Uitspraak
26 februari 1999.
Hoge Raad
In deze zaak heeft de besloten vennootschap met beperkte aansprakelijkheid [A], gevestigd te Aalsmeer, eiseres tot cassatie gedagvaard voor de Rechtbank te Haarlem. De vordering betrof een bedrag van ƒ 37.949,62, vermeerderd met 10% rente per jaar vanaf 1 november 1988, en de waarde van het conservatoire derdenbeslag dat bij de dagvaarding was betekend. Eiseres heeft een exceptie van onbevoegdheid ingediend en in reconventie een vordering ingesteld tegen [A] tot betaling van ƒ 152.161,47, vermeerderd met wettelijke rente. Op 8 april 1992 werd [A] in staat van faillissement verklaard, waarna de curator de procedure in conventie overnam. De Rechtbank heeft bij tussenvonnis van 14 maart 1995 de zaak naar de rol verwezen voor een akte van de curator en heeft bij eindvonnis van 9 januari 1996 de vordering in conventie toegewezen. Eiseres heeft hoger beroep ingesteld bij het Gerechtshof te Amsterdam, dat op 13 maart 1997 een tussenarrest heeft gewezen en de zaak naar de rol verwees voor een akte van eiseres.

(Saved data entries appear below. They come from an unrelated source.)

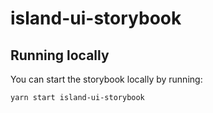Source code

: # island-ui-storybook

## Running locally

You can start the storybook locally by running:

```
yarn start island-ui-storybook
```
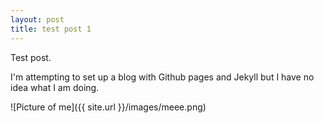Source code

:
 ```yaml
---
layout: post
title: test post 1
---
```


Test post.

I'm attempting to set up a blog with Github pages and Jekyll but I have no idea what I am doing.

![Picture of me]({{ site.url }}/images/meee.png)

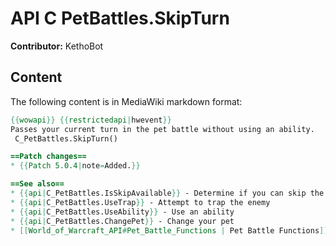 # API C PetBattles.SkipTurn

**Contributor:** KethoBot

## Content

The following content is in MediaWiki markdown format:

```mediawiki
{{wowapi}} {{restrictedapi|hwevent}}
Passes your current turn in the pet battle without using an ability.
 C_PetBattles.SkipTurn()

==Patch changes==
* {{Patch 5.0.4|note=Added.}}

==See also==
* {{api|C_PetBattles.IsSkipAvailable}} - Determine if you can skip the turn
* {{api|C_PetBattles.UseTrap}} - Attempt to trap the enemy
* {{api|C_PetBattles.UseAbility}} - Use an ability
* {{api|C_PetBattles.ChangePet}} - Change your pet
* [[World_of_Warcraft_API#Pet_Battle_Functions | Pet Battle Functions]]
```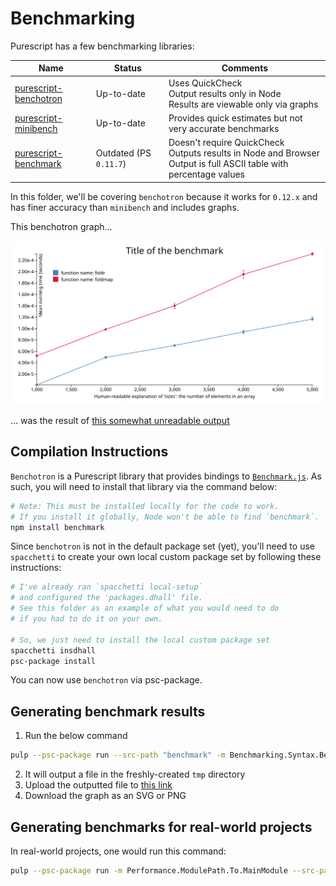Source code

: # Benchmarking

Purescript has a few benchmarking libraries:

| Name | Status | Comments |
| - | - | - |
| [purescript-benchotron](https://pursuit.purescript.org/packages/purescript-benchotron/7.0.0) | Up-to-date | Uses QuickCheck<br>Output results only in Node<br>Results are viewable only via graphs |
| [purescript-minibench](https://pursuit.purescript.org/packages/purescript-minibench/2.0.0/docs/Performance.Minibench) | Up-to-date | Provides quick estimates but not very accurate benchmarks
| [purescript-benchmark](https://pursuit.purescript.org/packages/purescript-benchmark/0.1.0) | Outdated (PS `0.11.7`) | Doesn't require QuickCheck<br>Outputs results in Node and Browser<br>Output is full ASCII table with percentage values

In this folder, we'll be covering `benchotron` because it works for `0.12.x` and has finer accuracy than `minibench` and includes graphs.

This benchotron graph...

![benchmark results](./benchmark-results/file-name-for-output.svg)

... was the result of [this somewhat unreadable output](./benchmark-results/file-name-for-output.json)

## Compilation Instructions

`Benchotron` is a Purescript library that provides bindings to [`Benchmark.js`](https://benchmarkjs.com/). As such, you will need to install that library via the command below:
```bash
# Note: This must be installed locally for the code to work.
# If you install it globally, Node won't be able to find `benchmark`.
npm install benchmark
```

Since `benchotron` is not in the default package set (yet), you'll need to use `spacchetti` to create your own local custom package set by following these instructions:
```bash
# I've already ran `spacchetti local-setup`
# and configured the 'packages.dhall' file.
# See this folder as an example of what you would need to do
# if you had to do it on your own.

# So, we just need to install the local custom package set
spacchetti insdhall
psc-package install
```

You can now use `benchotron` via psc-package.

## Generating benchmark results

1. Run the below command
```bash
pulp --psc-package run --src-path "benchmark" -m Benchmarking.Syntax.Benchotron
```
2. It will output a file in the freshly-created `tmp` directory
3. Upload the outputted file to [this link](http://harry.garrood.me/purescript-benchotron-svg-renderer/)
4. Download the graph as an SVG or PNG

## Generating benchmarks for real-world projects

In real-world projects, one would run this command:
```bash
pulp --psc-package run -m Performance.ModulePath.To.MainModule --src-path benchmark --include "src:test"
```
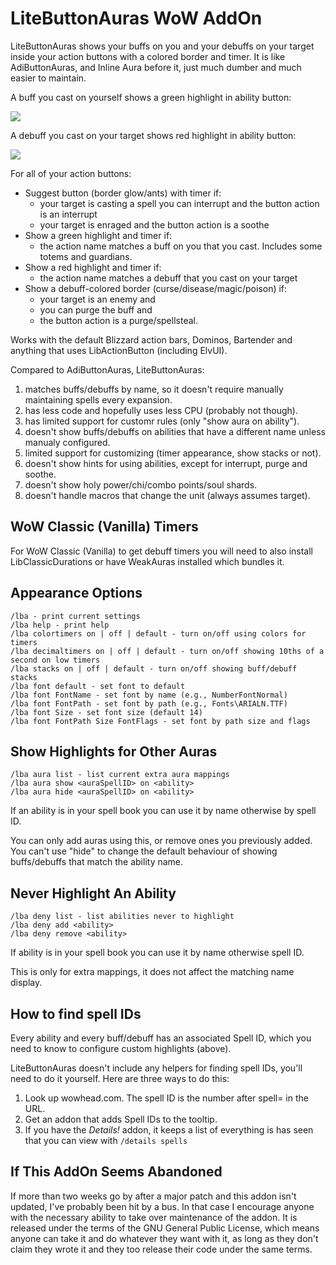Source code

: # LiteButtonAuras WoW AddOn

LiteButtonAuras shows your buffs on you and your debuffs on your target inside your action buttons with a
colored border and timer. It is like AdiButtonAuras, and Inline Aura before it, just much dumber and much
easier to maintain.

A buff you cast on yourself shows a green highlight in ability button:

![](https://i.imgur.com/vsf97X0.png)

A debuff you cast on your target shows red highlight in ability button:

![](https://i.imgur.com/HmN2WR5.png)

For all of your action buttons:

- Suggest button (border glow/ants) with timer if:
    - your target is casting a spell you can interrupt and the button action is an interrupt
    - your target is enraged and the button action is a soothe
- Show a green highlight and timer if:
    - the action name matches a buff on you that you cast. Includes some totems and guardians.
- Show a red highlight and timer if:
    - the action name matches a debuff that you cast on your target
- Show a debuff-colored border (curse/disease/magic/poison) if:
    - your target is an enemy and
    - you can purge the buff and
    - the button action is a purge/spellsteal.

Works with the default Blizzard action bars, Dominos, Bartender and anything that uses
LibActionButton (including ElvUI).

Compared to AdiButtonAuras, LiteButtonAuras:

1. matches buffs/debuffs by name, so it doesn't require manually maintaining spells every expansion.
1. has less code and hopefully uses less CPU (probably not though).
1. has limited support for customr rules (only "show aura on ability").
1. doesn't show buffs/debuffs on abilities that have a different name unless manualy configured.
1. limited support for customizing (timer appearance, show stacks or not).
1. doesn't show hints for using abilities, except for interrupt, purge and soothe.
1. doesn't show holy power/chi/combo points/soul shards.
1. doesn't handle macros that change the unit (always assumes target).

## WoW Classic (Vanilla) Timers

For WoW Classic (Vanilla) to get debuff timers you will need to also install LibClassicDurations or
have WeakAuras installed which bundles it.

## Appearance Options

```
/lba - print current settings
/lba help - print help
/lba colortimers on | off | default - turn on/off using colors for timers
/lba decimaltimers on | off | default - turn on/off showing 10ths of a second on low timers
/lba stacks on | off | default - turn on/off showing buff/debuff stacks
/lba font default - set font to default
/lba font FontName - set font by name (e.g., NumberFontNormal)
/lba font FontPath - set font by path (e.g., Fonts\ARIALN.TTF)
/lba font Size - set font size (default 14)
/lba font FontPath Size FontFlags - set font by path size and flags
```

## Show Highlights for Other Auras

```
/lba aura list - list current extra aura mappings
/lba aura show <auraSpellID> on <ability>
/lba aura hide <auraSpellID> on <ability>
```

If an ability is in your spell book you can use it by name otherwise by spell ID.

You can only add auras using this, or remove ones you previously added. You can't
use "hide" to change the default behaviour of showing buffs/debuffs that match the
ability name.

## Never Highlight An Ability

```
/lba deny list - list abilities never to highlight
/lba deny add <ability>
/lba deny remove <ability>
```

If ability is in your spell book you can use it by name otherwise spell ID.

This is only for extra mappings, it does not affect the matching name display.

## How to find spell IDs

Every ability and every buff/debuff has an associated Spell ID, which you need to know to
configure custom highlights (above).

LiteButtonAuras doesn't include any helpers for finding spell IDs, you'll need to do it
yourself. Here are three ways to do this:

1. Look up wowhead.com. The spell ID is the number after spell= in the URL.
1. Get an addon that adds Spell IDs to the tooltip.
1. If you have the _Details!_ addon, it keeps a list of everything is has seen that you can
   view with `/details spells`

##  If This AddOn Seems Abandoned

If more than two weeks go by after a major patch and this addon isn't updated, I've probably been
hit by a bus. In that case I encourage anyone with the necessary ability to take over maintenance of
the addon. It is released under the terms of the GNU General Public License, which means anyone can
take it and do whatever they want with it, as long as they don't claim they wrote it and they too
release their code under the same terms.
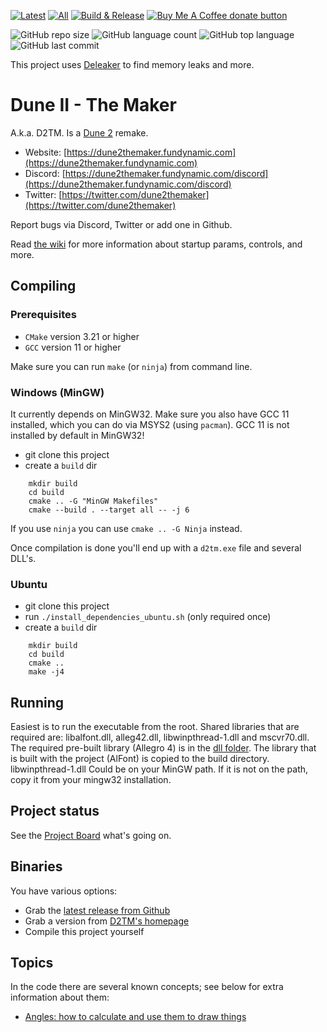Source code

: [![Latest](https://img.shields.io/github/downloads/stefanhendriks/Dune-II---The-Maker/latest/total)]()
[![All](https://img.shields.io/github/downloads/stefanhendriks/Dune-II---The-Maker/total.svg)]()
[![Build & Release](https://github.com/stefanhendriks/Dune-II---The-Maker/actions/workflows/build_master.yml/badge.svg)](https://github.com/stefanhendriks/Dune-II---The-Maker/actions/workflows/build_master.yml)
<span class="badge-buymeacoffee">
<a href="https://ko-fi.com/dune2themaker" title="Donate to this project using Buy Me A Coffee"><img src="https://img.shields.io/badge/buy%20me%20a%20coffee-donate-yellow.svg" alt="Buy Me A Coffee donate button" /></a>
</span>

![GitHub repo size](https://img.shields.io/github/repo-size/stefanhendriks/Dune-II---The-Maker?style=plastic)
![GitHub language count](https://img.shields.io/github/languages/count/stefanhendriks/Dune-II---The-Maker?style=plastic)
![GitHub top language](https://img.shields.io/github/languages/top/stefanhendriks/Dune-II---The-Maker?style=plastic)
![GitHub last commit](https://img.shields.io/github/last-commit/stefanhendriks/Dune-II---The-Maker?color=red&style=plastic)

This project uses [Deleaker](https://www.deleaker.com/) to find memory leaks and more.

Dune II - The Maker
===================
A.k.a. D2TM. Is a [Dune 2](http://en.wikipedia.org/wiki/Dune_II) remake.

- Website: [https://dune2themaker.fundynamic.com](https://dune2themaker.fundynamic.com)
- Discord: [https://dune2themaker.fundynamic.com/discord](https://dune2themaker.fundynamic.com/discord)
- Twitter: [https://twitter.com/dune2themaker](https://twitter.com/dune2themaker)

Report bugs via Discord, Twitter or add one in Github.

Read [the wiki](https://github.com/stefanhendriks/Dune-II---The-Maker/wiki) for more information about startup params, controls, and more.

## Compiling

### Prerequisites
- `CMake` version 3.21 or higher
- `GCC` version 11 or higher

Make sure you can run `make` (or `ninja`) from command line.

### Windows (MinGW)
It currently depends on MinGW32. Make sure you also have GCC 11 installed,
which you can do via MSYS2 (using `pacman`). GCC 11 is not installed by
default in MinGW32!

- git clone this project
- create a `build` dir
```
    mkdir build
    cd build
    cmake .. -G "MinGW Makefiles"
    cmake --build . --target all -- -j 6
```

If you use `ninja` you can use `cmake .. -G Ninja` instead.

Once compilation is done you'll end up with a `d2tm.exe` file and several DLL's.

### Ubuntu
- git clone this project
- run `./install_dependencies_ubuntu.sh` (only required once)
- create a `build` dir
```
    mkdir build
    cd build
    cmake ..
    make -j4
```

## Running
Easiest is to run the executable from the root. Shared libraries that are required are: libalfont.dll, alleg42.dll, libwinpthread-1.dll and mscvr70.dll.
The required pre-built library (Allegro 4) is in the [dll folder](https://github.com/stefanhendriks/Dune-II---The-Maker/tree/master/dll/mingw32).
The library that is built with the project (AlFont) is copied to the build directory.
libwinpthread-1.dll Could be on your MinGW path. If it is not on the path, copy it from your mingw32 installation.

## Project status
See the [Project Board](https://github.com/stefanhendriks/Dune-II---The-Maker/projects/1) what's going on.

## Binaries
You have various options:
- Grab the [latest release from Github](https://github.com/stefanhendriks/Dune-II---The-Maker/releases)
- Grab a version from [D2TM's homepage](https://www.dune2themaker.com)
- Compile this project yourself

## Topics
In the code there are several known concepts; see below for extra information
about them:

- [Angles: how to calculate and use them to draw things](resources/doc/convertAngleToDrawIndex.md)
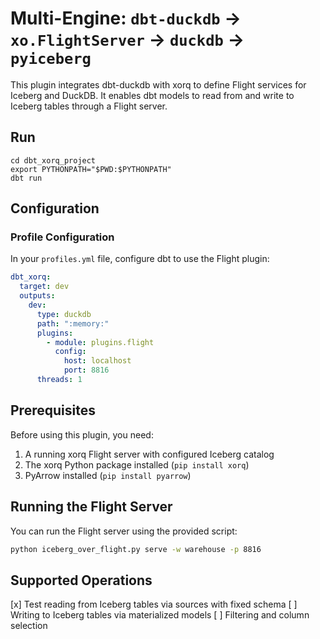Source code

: # Multi-Engine: `dbt-duckdb` -> `xo.FlightServer` -> `duckdb` -> `pyiceberg`

This plugin integrates dbt-duckdb with xorq to define Flight services for
Iceberg and DuckDB. It enables dbt models to read from and write to Iceberg
tables through a Flight server.

## Run

```
cd dbt_xorq_project
export PYTHONPATH="$PWD:$PYTHONPATH"
dbt run
```

## Configuration

### Profile Configuration

In your `profiles.yml` file, configure dbt to use the Flight plugin:

```yaml
dbt_xorq:
  target: dev
  outputs:
    dev:
      type: duckdb
      path: ":memory:"
      plugins:
        - module: plugins.flight 
          config:
            host: localhost
            port: 8816
      threads: 1
```
## Prerequisites

Before using this plugin, you need:

1. A running xorq Flight server with configured Iceberg catalog
2. The xorq Python package installed (`pip install xorq`)
3. PyArrow installed (`pip install pyarrow`)

## Running the Flight Server

You can run the Flight server using the provided script:

```bash
python iceberg_over_flight.py serve -w warehouse -p 8816
```

## Supported Operations

[x] Test reading from Iceberg tables via sources with fixed schema
[ ] Writing to Iceberg tables via materialized models
[ ] Filtering and column selection
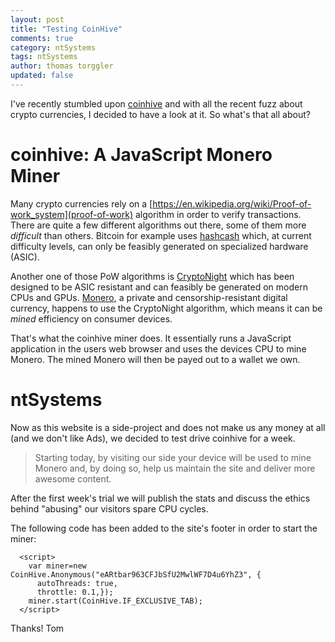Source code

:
 ```yaml
---
layout: post
title: "Testing CoinHive"
comments: true
category: ntSystems
tags: ntSystems
author: thomas torggler
updated: false
---
```


I've recently stumbled upon [coinhive](https://coin-hive.com) and with all the recent fuzz about crypto currencies, I decided to have a look at it. So what's that all about? 

<!-- more -->

# coinhive: A JavaScript Monero Miner 

Many crypto currencies rely on a [https://en.wikipedia.org/wiki/Proof-of-work_system](proof-of-work) algorithm in order to verify transactions. There are quite a few different algorithms out there, some of them more _difficult_ than others. Bitcoin for example uses [hashcash](https://en.bitcoin.it/wiki/Hashcash) which, at current difficulty levels, can only be feasibly generated on specialized hardware (ASIC). 

Another one of those PoW algorithms is [CryptoNight](https://en.bitcoin.it/wiki/CryptoNight) which has been designed to be ASIC resistant and can feasibly be generated on modern CPUs and GPUs. [Monero](https://en.wikipedia.org/wiki/Proof-of-work_system), a private and censorship-resistant digital currency, happens to use the CryptoNight algorithm, which means it can be _mined_ efficiency on consumer devices.

That's what the coinhive miner does. It essentially runs a JavaScript application in the users web browser and uses the devices CPU to mine Monero. The mined Monero will then be payed out to a wallet we own. 

# ntSystems

Now as this website is a side-project and does not make us any money at all (and we don't like Ads), we decided to test drive coinhive for a week. 

> Starting today, by visiting our side your device will be used to mine Monero and, by doing so, help us maintain the site and deliver more awesome content. 
 
After the first week's trial we will publish the stats and discuss the ethics behind "abusing" our visitors spare CPU cycles.

The following code has been added to the site's footer in order to start the miner: 


```
  <script>
    var miner=new CoinHive.Anonymous("eARtbar963CFJbSfU2MwlWF7D4u6YhZ3", {
	  autoThreads: true,
	  throttle: 0.1,});
    miner.start(CoinHive.IF_EXCLUSIVE_TAB);
  </script>
```


Thanks!
Tom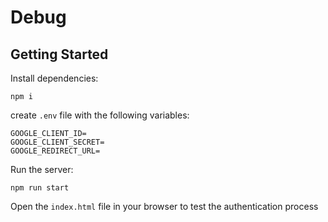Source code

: # Debug

## Getting Started

Install dependencies:
```
npm i
```

create `.env` file with the following variables:

```
GOOGLE_CLIENT_ID=
GOOGLE_CLIENT_SECRET=
GOOGLE_REDIRECT_URL=
```

Run the server:
```
npm run start
```

Open the `index.html` file in your browser to test the authentication process
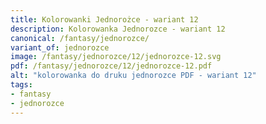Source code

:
 ```yaml
---
title: Kolorowanki Jednorożce - wariant 12
description: Kolorowanka Jednorozce - wariant 12
canonical: /fantasy/jednorozce/
variant_of: jednorozce
image: /fantasy/jednorozce/12/jednorozce-12.svg
pdf: /fantasy/jednorozce/12/jednorozce-12.pdf
alt: "kolorowanka do druku jednorozce PDF - wariant 12"
tags:
- fantasy
- jednorozce
---
```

Tegen het tussenarrest heeft eiseres cassatie ingesteld. De curator heeft geconcludeerd tot verwerping van het beroep. De zaak is toegelicht door de advocaten van beide partijen. De conclusie van de Advocaat-Generaal De Vries Lentsch-Kostense strekte eveneens tot verwerping van het beroep. De Hoge Raad heeft het middel verworpen op de gronden uiteengezet in de conclusie van het Openbaar Ministerie. In de beslissing van 26 februari 1999 heeft de Hoge Raad het beroep verworpen en eiseres in de kosten van het geding in cassatie veroordeeld, begroot op ƒ 1.067,20 aan verschotten en ƒ 3.000,-- voor salaris.